Che età hanno queste allieve?

«Tra i 26 e i 44 anni, l’età media è intorno ai 35».

Insomma, dalle bambine alle donne adulte, non c’è l’esatta consapevolezza di come funziona il nostro corpo.

«È così. Non solo le più piccole, mi è capitato anche di dover spiegare molte cose a donne con figli. Una volta, quando lavoravo nel servizio dell’Asl, dopo il pap test una signora sessantenne mi chiese se potevo aiutarla con lo specchio perché, disse, “lì non mi sono mai vista”. Però, guardi, occorre anche lavorare molto sui maschi...».

In che modo?

«Parlandone, sfatando il tabù legato al ciclo mestruale. Parlarne, spiegare i meccanismi del corpo, serve per sconfiggere l’ignoranza che è ciò che porta alla paura».

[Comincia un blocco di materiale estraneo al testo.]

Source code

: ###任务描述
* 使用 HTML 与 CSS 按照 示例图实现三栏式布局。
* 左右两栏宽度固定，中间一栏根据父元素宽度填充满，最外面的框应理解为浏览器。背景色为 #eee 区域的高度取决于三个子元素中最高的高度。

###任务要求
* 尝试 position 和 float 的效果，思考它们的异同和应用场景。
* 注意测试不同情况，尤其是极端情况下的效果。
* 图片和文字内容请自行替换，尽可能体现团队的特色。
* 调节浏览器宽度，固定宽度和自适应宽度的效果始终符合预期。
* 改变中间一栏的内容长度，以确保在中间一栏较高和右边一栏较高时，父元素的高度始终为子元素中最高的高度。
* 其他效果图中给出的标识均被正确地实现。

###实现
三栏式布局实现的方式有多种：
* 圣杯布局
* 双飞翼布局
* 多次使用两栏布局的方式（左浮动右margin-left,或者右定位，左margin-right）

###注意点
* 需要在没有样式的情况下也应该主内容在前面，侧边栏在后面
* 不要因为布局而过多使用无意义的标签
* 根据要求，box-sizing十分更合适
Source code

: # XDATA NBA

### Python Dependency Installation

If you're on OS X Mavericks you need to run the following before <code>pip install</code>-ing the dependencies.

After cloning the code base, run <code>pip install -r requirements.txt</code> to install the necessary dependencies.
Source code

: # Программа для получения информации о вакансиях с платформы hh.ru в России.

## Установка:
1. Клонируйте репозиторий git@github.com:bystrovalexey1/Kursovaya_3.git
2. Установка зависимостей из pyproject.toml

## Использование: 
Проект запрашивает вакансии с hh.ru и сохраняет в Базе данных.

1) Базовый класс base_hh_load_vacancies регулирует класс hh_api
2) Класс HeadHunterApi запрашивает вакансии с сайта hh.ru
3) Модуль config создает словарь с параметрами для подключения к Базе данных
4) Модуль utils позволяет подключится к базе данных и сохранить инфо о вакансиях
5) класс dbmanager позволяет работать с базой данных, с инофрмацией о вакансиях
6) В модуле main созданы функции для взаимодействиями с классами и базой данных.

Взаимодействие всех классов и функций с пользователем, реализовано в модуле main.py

È importante anche nell’educazione al rispetto?

«Sì, contro la violenza sulle donne, il bullismo e qualsiasi altra prevaricazione. Il fatto di essere consapevoli del proprio corpo, e del corpo dell’altro, e di sapere che cosa ci fa piacere e cosa invece non ci piace, ci fa capire cosa vogliamo e cosa invece non vogliamo quando ci relazioniamo con l’altro».

Lei ha anche un profilo su Instagram e TikTok…

«Si chiama La luna sono io. Vedo tanta disinformazione, tanta inconsapevolezza. Mi arrivano molti messaggi. Donne che cercano di avere un figlio, e poi i ragazzini. Cose tipo “abbiamo fatto petting vestiti, lui aveva le mani sporche. Non è che sono rimasta incinta?”».